TASK MATERIAL below:

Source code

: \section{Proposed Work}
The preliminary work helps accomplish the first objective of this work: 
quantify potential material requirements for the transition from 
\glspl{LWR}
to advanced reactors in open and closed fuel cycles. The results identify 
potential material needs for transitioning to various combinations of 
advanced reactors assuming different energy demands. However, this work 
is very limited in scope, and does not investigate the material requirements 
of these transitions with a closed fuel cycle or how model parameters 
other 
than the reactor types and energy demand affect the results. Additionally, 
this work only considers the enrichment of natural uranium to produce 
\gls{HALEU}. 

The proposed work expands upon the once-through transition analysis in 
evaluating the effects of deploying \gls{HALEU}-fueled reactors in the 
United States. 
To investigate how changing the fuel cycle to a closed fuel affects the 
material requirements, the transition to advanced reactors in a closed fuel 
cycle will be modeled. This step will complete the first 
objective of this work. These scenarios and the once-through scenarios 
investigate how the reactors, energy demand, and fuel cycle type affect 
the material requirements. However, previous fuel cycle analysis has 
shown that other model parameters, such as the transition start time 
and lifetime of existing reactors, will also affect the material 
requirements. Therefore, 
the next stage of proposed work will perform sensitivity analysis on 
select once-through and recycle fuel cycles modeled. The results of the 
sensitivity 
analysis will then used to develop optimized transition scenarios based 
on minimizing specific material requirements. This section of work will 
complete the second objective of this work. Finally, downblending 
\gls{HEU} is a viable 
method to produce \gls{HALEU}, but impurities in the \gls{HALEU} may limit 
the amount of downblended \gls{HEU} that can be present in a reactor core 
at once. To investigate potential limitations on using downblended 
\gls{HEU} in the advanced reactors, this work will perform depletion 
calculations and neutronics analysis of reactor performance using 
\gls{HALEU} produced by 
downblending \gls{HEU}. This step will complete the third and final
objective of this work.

End of TASK MATERIAL.

*YOUR ASSIGNMENT*. All of the material must be reproduced exactly.

*OUTPUT BELOW*.
Source code

: \section{Proposed Work}
The preliminary work helps accomplish the first objective of this work: 
quantify potential material requirements for the transition from 
\glspl{LWR}
to advanced reactors in open and closed fuel cycles. The results identify 
potential material needs for transitioning to various combinations of 
advanced reactors assuming different energy demands. However, this work 
is very limited in scope, and does not investigate the material requirements 
of these transitions with a closed fuel cycle or how model parameters 
other 
than the reactor types and energy demand affect the results. Additionally, 
this work only considers the enrichment of natural uranium to produce 
\gls{HALEU}. 

The proposed work expands upon the once-through transition analysis in 
evaluating the effects of deploying \gls{HALEU}-fueled reactors in the 
United States. 
To investigate how changing the fuel cycle to a closed fuel affects the 
material requirements, the transition to advanced reactors in a closed fuel 
cycle will be modeled. This step will complete the first 
objective of this work. These scenarios and the once-through scenarios 
investigate how the reactors, energy demand, and fuel cycle type affect 
the material requirements. However, previous fuel cycle analysis has 
shown that other model parameters, such as the transition start time 
and lifetime of existing reactors, will also affect the material 
requirements. Therefore, 
the next stage of proposed work will perform sensitivity analysis on 
select once-through and recycle fuel cycles modeled. The results of the 
sensitivity 
analysis will then used to develop optimized transition scenarios based 
on minimizing specific material requirements. This section of work will 
complete the second objective of this work. Finally, downblending 
\gls{HEU} is a viable 
method to produce \gls{HALEU}, but impurities in the \gls{HALEU} may limit 
the amount of downblended \gls{HEU} that can be present in a reactor core 
at once. To investigate potential limitations on using downblended 
\gls{HEU} in the advanced reactors, this work will perform depletion 
calculations and neutronics analysis of reactor performance using 
\gls{HALEU} produced by 
downblending \gls{HEU}. This step will complete the third and final
objective of this work.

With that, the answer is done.